First some context. SMB Nation has historically had a distant relationship with SAP. If for no other reason than it was just to great people who couldn’t be in a marriage together. In the past, there was no confusion that SAP was focused on large enterprises, etc. SMB Nation essentially the opposite. It appears that is now changing.
This is a start over story for MSPs seeking the next great thing!
“Make no mistake about it. Moving forward SAP is going big in the channel.” Monday shared. “In the past, partners such as SMB Nation, might have thought SAP was too big, too complicated and perhaps a direct threat.” SAP wants to demystify that.
Monday shared that SAP wants to meet you where you (the partner) are. You have customer fluency, customer intimacy, and the partner has the customer relationship. “Whether you started in IT-side, started in Cloud Services, or the business-side, SAP wants to be your partner in the partner lifecycle: awareness, enablement, execution, sales, scale.” Monday added. Right now we are doing a lot of awareness.

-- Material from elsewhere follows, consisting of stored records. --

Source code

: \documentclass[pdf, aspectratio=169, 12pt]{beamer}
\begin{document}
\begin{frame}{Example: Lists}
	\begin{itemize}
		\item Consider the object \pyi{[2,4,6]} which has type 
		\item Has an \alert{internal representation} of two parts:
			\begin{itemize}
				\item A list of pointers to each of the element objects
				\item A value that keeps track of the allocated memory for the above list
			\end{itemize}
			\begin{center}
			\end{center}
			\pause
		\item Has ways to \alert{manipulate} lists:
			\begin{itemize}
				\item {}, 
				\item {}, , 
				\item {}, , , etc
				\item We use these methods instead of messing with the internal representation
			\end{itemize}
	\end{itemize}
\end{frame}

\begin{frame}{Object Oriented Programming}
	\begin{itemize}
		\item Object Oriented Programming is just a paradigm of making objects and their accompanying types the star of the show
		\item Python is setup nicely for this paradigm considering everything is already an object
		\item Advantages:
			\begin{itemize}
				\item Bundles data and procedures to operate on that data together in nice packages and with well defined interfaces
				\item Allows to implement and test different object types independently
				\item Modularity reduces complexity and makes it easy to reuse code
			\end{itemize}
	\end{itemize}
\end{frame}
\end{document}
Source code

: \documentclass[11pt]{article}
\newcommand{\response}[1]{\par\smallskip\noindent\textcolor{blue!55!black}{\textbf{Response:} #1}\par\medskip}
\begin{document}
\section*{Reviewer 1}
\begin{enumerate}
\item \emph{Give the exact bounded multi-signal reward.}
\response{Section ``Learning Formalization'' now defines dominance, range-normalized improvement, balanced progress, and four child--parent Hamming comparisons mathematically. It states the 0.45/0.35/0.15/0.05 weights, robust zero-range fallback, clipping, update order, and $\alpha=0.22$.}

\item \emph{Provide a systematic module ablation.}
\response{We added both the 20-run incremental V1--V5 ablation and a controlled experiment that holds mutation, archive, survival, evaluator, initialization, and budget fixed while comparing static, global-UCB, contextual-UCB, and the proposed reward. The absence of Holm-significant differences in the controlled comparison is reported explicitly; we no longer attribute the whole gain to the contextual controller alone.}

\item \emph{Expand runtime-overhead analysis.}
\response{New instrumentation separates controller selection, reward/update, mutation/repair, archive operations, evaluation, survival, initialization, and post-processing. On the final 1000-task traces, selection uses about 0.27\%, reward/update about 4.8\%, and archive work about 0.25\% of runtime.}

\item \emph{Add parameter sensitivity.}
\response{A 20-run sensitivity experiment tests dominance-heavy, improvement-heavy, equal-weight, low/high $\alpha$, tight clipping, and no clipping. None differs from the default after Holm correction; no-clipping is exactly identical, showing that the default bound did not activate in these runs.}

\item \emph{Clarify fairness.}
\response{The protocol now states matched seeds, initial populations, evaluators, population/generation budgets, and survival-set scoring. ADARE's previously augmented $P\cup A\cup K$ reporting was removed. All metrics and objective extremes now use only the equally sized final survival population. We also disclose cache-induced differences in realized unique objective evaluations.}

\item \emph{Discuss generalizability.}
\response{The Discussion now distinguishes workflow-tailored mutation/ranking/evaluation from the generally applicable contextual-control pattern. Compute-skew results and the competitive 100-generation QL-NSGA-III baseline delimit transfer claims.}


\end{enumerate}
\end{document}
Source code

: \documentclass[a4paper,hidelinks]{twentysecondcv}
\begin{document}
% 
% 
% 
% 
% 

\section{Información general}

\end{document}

Marc Monday (left), Jennifer Hallmark, Sachin Vora and myself talking SAP and Concur!
So how would an SMB Nation partner, looking to reboot into a business realm, work with SAP? SAP co-sell model is capitalizing on the trusted business advisor status the partner has with the customer (e.g. the oft-used example of the banker, accountant, lawyer, then the IT professional/MSP being the trusted advisors).
With respect to the co-selling motion, “…the compelling story is how can we save the customer money - for example - digitizing expenses, etc. The challenge we have with the partners, MSPs and VARs is we have to get them comfortable shifting from selling compute to selling business solutions. We're not asking you to learn SAP…especially all in a day. This is a co-sell model.” Monday said.
“We're not asking you to get an MBA overnight. What we're saying is that you have some customer fluency. We want to arm you with the next few questions: inventory management, cost control, etc. What's the customer pain? Once we've identified that, the beauty is that the partner saddles up with the SAP representative to go get the business.” Monday shared. “We are looking for hungry partners willing…not afraid…not afraid to go to the CFO…”
Monday added “Partners need to be educated on what problem the customer is trying to solve - cash flow, expense management, spend…we’re trying to create a community for the partner to realize with SAP, they can tell Mr. Client that ‘I can help you with that’.”
Partner evidence? Monday offered up a success story. An SAP partner, Orchestra Software (Portland, OR), has a niche in breweries. It’s developed customer fluency leading to several industry awards including a listing on the Inc. 5000 list in 2016.
Finally, I circled back to an original concern about SAP playing in the SMB space. I asked Monday if there is such a thing as a Baby SAP? Essentially the answer is not explicitly. “We have a "business by design" framework where we can meet the customer where they are. And for the partner, we want to help you have a line-of-business conversation.”